Puisque « notamment » était apparemment trop long pour vous, en nombre de lettres, je vais essayer avec des chiffres. Nous proposons de remplacer, au même alinéa, 2022 par 2025. J'ai perdu aux lettres mais j'espère gagner aux chiffres (Sourires).
J'aimerais être sûr de comprendre, compte tenu de ce que vous avez dit tout à l'heure : le renforcement de l'aide bilatérale n'aurait plus lieu d'ici à 2022 mais d'ici à 2025. Vous voulez donc réduire l'ambition, alors que vous avez affirmé qu'elle n'était pas assez forte. J'émets un avis défavorable pour vous permettre d'être en totale cohérence avec vous-même.
M. Lecoq a évoqué les chiffres et les lettres : mon avis reste défavorable au tirage comme au grattage (Sourires).
La commission rejette l'amendement.
La commission adopte l'amendement rédactionnel AE344 du rapporteur.
Elle examine en discussion commune l'amendement AE593 de Mme Mireille Clapot et les amendements identiques AE38 de M. Bertrand Pancher, AE91 de Mme Emmanuelle Anthoine et AE127 de Mme Albane Gaillot.
L'amendement AE593 tend à renforcer les ambitions concernant l'égalité femmes-hommes dans le cadre de notre aide au développement. On ne doit pas se contenter de déclarations d'amour, si je puis dire : il faut également fournir des preuves, en suivant des objectifs chiffrés. Le CICID a décidé en février 2018 que le marqueur « genre » de l'Organisation de coopération et de développement économiques (OCDE) serait utilisé dans le cadre des statistiques de l'AFD et que 50 % des volumes annuels d'engagements de l'AFD devraient avoir le genre pour objectif principal ou significatif. Le Gender Action Plan de l'Union européenne place, quant à lui, la barre à 85 %. Notre amendement propose de retenir un niveau intermédiaire : 75 % des volumes annuels d'engagements de l'aide publique au développement bilatérale auront l'égalité femmes-hommes pour objectif principal ou significatif, et 20 % auront cette question pour objectif principal.
Selon l'OCDE, seuls 20 % de l'APD bilatérale française avaient l'égalité femmes-hommes pour objectif principal ou significatif, que l'on considère les engagements financiers ou les dépenses réelles, et seuls 4 % du total avaient le genre pour objectif principal. D'autres pays ayant adopté une diplomatie féministe, comme le Canada et la Suède, sont en passe d'atteindre la cible de 85 %.
La rédaction actuelle du projet de loi ne prévoit qu'un objectif limité, qui a été qualifié d'insuffisant par le Conseil économique, social et environnemental : le taux des volumes annuels d'engagements de l'AFD ayant le genre pour objectif principal ou significatif est fixé à 50 %. Aucun objectif concernant spécifiquement la part de l'APD ayant l'égalité femmes-hommes pour objectif principal n'est prévu.

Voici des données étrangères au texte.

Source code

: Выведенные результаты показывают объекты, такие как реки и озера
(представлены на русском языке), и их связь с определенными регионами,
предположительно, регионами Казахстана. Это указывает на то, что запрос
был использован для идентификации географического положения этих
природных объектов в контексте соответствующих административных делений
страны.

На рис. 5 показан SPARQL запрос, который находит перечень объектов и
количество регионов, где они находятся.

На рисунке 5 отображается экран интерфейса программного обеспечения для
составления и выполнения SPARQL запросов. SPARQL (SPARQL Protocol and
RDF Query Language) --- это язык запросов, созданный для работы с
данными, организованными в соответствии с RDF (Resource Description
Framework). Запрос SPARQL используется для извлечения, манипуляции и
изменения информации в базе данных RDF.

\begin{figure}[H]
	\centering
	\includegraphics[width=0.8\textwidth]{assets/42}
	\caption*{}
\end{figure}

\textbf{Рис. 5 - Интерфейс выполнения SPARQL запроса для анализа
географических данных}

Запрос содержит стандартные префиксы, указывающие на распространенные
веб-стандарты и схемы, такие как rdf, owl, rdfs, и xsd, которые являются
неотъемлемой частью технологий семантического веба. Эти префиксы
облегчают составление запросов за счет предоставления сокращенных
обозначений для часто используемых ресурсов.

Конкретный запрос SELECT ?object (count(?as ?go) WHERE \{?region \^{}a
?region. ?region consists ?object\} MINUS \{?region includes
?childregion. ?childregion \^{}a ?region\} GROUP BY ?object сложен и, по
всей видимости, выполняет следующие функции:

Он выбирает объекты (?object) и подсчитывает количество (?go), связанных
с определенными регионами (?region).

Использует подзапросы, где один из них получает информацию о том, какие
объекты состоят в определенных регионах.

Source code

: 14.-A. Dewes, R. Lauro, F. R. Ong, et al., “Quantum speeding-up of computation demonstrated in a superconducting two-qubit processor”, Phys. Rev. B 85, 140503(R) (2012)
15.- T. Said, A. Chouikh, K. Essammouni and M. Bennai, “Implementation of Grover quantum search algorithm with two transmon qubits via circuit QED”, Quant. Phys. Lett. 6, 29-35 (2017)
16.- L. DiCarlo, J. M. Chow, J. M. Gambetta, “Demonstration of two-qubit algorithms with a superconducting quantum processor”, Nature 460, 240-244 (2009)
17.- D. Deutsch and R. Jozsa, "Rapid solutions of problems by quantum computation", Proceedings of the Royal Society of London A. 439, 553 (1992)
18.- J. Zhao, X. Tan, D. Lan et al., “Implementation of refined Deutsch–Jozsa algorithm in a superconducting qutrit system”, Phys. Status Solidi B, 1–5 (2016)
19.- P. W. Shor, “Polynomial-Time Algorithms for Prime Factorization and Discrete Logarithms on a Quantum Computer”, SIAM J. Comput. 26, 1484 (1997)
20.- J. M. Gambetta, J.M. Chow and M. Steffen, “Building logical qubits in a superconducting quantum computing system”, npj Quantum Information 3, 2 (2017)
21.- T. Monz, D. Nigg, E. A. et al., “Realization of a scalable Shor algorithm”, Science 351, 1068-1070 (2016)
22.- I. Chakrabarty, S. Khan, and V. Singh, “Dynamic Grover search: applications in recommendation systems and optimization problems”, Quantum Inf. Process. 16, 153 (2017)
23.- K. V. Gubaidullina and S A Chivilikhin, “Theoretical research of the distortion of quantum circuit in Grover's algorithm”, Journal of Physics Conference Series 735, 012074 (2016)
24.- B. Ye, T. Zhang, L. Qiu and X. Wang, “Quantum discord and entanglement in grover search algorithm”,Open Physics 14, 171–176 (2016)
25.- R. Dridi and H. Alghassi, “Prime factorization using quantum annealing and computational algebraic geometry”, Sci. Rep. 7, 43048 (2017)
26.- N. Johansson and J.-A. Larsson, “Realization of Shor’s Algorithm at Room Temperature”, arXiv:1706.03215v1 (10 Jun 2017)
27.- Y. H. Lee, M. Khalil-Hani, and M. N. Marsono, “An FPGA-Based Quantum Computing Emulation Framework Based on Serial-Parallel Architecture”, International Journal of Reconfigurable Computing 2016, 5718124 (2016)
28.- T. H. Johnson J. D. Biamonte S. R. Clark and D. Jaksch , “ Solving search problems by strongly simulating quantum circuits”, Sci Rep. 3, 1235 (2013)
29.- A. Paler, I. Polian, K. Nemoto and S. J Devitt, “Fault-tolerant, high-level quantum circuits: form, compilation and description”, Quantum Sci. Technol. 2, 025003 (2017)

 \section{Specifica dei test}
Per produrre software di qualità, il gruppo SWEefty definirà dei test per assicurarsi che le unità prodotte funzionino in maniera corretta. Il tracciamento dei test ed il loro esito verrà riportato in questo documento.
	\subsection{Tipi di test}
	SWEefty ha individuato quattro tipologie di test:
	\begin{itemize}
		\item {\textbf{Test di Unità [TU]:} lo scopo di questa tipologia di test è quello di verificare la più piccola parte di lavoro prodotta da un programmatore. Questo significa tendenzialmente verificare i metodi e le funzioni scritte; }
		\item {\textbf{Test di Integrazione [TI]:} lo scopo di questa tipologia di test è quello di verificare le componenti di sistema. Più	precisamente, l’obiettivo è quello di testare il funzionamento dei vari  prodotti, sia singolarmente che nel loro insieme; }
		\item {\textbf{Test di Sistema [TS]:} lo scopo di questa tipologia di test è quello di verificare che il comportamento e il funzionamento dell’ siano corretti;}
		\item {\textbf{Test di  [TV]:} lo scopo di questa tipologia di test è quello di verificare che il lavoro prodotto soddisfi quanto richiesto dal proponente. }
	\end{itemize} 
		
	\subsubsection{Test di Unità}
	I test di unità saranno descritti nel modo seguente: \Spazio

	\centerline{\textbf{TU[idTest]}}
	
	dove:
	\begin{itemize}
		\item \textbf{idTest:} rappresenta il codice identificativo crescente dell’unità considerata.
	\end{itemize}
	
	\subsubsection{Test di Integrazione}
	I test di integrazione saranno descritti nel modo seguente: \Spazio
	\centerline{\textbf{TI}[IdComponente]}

L'amendement AE38 tend à y remédier.
Il peut y avoir une confusion au sujet de ce qu'on appelle le marqueur « genre » de l'OCDE, et c'est pourquoi ces amendements me paraissent très importants. Il est prévu que 100 % des projets de l'AFD sont marqués « genre », mais cela signifie simplement qu'ils ont été évalués en fonction du marqueur de l'OCDE : ils peuvent très bien avoir obtenu la note 0, 1 ou 2. Cela ne veut donc rien dire : 100 % des projets marqués « genre » peuvent ne pas prendre en compte ces questions… Ce n'est pas le cas, heureusement : je rappelle que c'est à la fois une des cinq priorités sectorielles et une priorité transversale à laquelle la France est très attachée. Néanmoins, il est essentiel d'aller plus loin : l'amendement demande que 85 % des volumes annuels d'engagements de l'aide publique au développement bilatérale aient l'égalité femmes-hommes pour objectif principal ou significatif en 2025.
Cette question est éminemment importante : c'est une des cinq priorités de nos engagements à l'international. Il y a eu, en la matière, un réinvestissement massif depuis quelques années parce que nous avions du retard et que c'est un enjeu central pour la solidarité internationale et le développement.
Je connais l'engagement des uns et des autres, notamment de Mireille Clapot et d'Albane Gaillot, mais j'émettrai un avis défavorable à ces amendements, comme à tous ceux qui visent à insérer des cibles sectorielles ou géographiques à l'alinéa 10 : de tels engagements ont plutôt leur place au sein du cadre de partenariat global, qui comporte des objectifs chiffrés – nous pourrons en reparler à cette occasion.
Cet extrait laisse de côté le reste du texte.